**Directions for this task:** Would you please copy each line below that includes the string "人道主义通道开放"?

Dataset entries:
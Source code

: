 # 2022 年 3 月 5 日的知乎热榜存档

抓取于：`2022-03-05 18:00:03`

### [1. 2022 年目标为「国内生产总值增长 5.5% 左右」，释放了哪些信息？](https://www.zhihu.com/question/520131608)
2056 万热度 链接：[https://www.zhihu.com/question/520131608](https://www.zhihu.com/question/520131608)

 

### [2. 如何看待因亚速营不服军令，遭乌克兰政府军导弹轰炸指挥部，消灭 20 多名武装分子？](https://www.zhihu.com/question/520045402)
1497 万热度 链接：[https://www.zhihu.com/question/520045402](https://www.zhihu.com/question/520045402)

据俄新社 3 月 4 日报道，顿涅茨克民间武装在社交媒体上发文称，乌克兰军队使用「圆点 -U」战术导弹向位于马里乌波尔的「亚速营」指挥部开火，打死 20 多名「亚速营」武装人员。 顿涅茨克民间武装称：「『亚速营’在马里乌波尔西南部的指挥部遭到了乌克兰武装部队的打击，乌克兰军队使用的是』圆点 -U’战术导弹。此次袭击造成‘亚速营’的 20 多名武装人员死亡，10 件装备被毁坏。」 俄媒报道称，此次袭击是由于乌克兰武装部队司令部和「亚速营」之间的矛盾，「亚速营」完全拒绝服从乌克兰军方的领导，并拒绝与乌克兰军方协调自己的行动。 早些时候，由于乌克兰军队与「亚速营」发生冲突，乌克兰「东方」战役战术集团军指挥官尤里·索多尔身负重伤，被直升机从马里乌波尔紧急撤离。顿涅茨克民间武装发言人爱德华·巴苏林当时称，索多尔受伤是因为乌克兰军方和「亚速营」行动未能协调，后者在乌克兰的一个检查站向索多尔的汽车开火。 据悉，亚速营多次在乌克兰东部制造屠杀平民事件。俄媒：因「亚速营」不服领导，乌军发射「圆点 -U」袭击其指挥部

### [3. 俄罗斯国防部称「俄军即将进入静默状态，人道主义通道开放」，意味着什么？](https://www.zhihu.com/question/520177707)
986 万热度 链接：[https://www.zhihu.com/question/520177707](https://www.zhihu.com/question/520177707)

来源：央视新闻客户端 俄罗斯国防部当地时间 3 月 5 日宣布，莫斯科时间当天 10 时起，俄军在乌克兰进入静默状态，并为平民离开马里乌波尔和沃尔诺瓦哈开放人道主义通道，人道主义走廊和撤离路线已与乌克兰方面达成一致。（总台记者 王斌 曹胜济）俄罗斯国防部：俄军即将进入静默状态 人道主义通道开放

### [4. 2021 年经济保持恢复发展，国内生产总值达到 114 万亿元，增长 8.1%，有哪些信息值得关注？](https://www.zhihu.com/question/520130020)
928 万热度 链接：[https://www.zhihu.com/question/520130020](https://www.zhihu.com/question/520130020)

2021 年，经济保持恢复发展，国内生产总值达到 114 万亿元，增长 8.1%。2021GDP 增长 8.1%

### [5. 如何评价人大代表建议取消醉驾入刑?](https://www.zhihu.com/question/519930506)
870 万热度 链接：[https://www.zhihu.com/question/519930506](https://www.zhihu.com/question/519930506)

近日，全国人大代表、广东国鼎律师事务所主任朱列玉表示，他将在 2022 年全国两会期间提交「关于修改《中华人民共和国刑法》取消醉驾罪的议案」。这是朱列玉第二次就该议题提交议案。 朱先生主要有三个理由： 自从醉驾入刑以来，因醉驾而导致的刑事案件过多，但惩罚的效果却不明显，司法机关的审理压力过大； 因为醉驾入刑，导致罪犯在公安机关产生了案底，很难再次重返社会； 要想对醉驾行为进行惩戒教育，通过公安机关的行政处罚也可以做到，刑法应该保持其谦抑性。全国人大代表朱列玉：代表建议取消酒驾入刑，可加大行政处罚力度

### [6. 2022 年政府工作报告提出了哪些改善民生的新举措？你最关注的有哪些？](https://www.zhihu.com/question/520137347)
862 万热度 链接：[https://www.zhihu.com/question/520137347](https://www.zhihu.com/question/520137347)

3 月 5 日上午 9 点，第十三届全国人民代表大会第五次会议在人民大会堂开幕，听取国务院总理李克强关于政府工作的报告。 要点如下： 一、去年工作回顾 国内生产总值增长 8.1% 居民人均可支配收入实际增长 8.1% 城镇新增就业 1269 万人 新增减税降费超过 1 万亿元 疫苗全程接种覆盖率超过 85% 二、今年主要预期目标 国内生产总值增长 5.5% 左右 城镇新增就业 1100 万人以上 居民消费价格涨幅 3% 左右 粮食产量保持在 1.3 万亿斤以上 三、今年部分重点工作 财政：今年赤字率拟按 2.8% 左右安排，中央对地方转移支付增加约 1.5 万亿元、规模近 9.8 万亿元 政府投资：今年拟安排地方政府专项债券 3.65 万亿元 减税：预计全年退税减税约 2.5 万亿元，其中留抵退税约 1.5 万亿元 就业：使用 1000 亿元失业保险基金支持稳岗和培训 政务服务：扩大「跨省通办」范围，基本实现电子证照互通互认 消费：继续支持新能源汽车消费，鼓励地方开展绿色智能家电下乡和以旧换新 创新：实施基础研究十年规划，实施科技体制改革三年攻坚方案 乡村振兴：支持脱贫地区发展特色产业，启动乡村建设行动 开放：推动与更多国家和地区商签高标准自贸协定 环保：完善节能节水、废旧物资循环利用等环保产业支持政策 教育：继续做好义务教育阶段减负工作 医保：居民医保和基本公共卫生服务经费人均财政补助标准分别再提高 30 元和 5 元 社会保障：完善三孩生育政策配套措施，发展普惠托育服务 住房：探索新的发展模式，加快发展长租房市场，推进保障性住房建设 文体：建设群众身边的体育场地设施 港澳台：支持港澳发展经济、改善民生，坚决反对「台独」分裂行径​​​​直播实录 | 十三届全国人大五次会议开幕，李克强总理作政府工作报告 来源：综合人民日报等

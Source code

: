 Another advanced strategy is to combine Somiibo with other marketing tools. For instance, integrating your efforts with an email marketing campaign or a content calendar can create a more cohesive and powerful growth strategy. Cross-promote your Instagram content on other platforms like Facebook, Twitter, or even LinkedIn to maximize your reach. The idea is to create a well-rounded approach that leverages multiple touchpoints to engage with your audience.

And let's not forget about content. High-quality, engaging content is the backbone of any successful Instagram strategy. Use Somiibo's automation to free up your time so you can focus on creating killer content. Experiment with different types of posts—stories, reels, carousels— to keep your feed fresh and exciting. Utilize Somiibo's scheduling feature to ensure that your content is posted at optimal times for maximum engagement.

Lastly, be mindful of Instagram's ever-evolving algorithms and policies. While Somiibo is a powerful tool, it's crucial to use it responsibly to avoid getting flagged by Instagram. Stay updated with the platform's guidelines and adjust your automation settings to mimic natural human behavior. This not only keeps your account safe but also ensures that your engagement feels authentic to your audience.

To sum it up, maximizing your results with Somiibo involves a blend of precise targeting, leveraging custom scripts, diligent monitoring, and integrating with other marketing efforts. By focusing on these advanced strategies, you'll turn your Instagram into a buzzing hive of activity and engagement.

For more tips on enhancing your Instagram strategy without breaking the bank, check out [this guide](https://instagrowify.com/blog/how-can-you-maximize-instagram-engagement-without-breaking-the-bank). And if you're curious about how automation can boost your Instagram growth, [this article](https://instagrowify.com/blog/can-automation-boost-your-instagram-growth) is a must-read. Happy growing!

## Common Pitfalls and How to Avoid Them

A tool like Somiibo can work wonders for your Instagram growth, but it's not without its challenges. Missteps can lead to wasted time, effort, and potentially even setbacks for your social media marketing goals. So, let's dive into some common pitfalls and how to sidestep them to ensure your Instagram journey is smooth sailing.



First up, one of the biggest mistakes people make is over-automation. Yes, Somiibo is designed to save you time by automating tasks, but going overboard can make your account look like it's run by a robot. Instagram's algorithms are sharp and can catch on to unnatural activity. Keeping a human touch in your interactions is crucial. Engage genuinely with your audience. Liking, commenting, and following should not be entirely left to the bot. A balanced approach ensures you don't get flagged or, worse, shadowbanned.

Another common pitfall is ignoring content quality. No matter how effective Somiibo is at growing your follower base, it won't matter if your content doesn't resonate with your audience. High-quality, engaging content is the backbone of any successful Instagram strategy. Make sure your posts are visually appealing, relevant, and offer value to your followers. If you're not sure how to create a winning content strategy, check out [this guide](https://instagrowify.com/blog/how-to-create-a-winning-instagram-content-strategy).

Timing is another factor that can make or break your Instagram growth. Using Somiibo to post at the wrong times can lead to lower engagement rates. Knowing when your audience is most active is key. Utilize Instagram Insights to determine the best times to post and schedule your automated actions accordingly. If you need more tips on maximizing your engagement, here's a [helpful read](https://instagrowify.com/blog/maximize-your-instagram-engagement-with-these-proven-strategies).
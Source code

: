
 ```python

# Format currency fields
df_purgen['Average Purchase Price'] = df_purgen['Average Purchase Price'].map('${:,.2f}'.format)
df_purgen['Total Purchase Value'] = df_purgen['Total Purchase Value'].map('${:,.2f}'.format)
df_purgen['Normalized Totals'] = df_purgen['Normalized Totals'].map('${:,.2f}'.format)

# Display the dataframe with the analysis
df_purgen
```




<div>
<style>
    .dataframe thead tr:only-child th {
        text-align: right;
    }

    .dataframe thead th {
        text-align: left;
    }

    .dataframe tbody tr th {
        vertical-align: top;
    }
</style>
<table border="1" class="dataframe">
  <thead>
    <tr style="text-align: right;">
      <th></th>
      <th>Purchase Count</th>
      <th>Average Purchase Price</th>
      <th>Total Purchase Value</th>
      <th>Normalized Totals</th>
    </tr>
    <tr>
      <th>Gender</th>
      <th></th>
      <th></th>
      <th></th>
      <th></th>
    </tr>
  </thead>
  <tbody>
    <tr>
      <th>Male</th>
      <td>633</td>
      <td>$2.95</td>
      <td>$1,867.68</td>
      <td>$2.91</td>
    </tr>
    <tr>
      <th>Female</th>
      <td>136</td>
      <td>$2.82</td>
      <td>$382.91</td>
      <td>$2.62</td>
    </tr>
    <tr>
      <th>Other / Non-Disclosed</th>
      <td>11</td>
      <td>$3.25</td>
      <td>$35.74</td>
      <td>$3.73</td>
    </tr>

**Solution to this task:**
### [3. 俄罗斯国防部称「俄军即将进入静默状态，人道主义通道开放」，意味着什么？](https://www.zhihu.com/question/520177707)
来源：央视新闻客户端 俄罗斯国防部当地时间 3 月 5 日宣布，莫斯科时间当天 10 时起，俄军在乌克兰进入静默状态，并为平民离开马里乌波尔和沃尔诺瓦哈开放人道主义通道，人道主义走廊和撤离路线已与乌克兰方面达成一致。（总台记者 王斌 曹胜济）俄罗斯国防部：俄军即将进入静默状态 人道主义通道开放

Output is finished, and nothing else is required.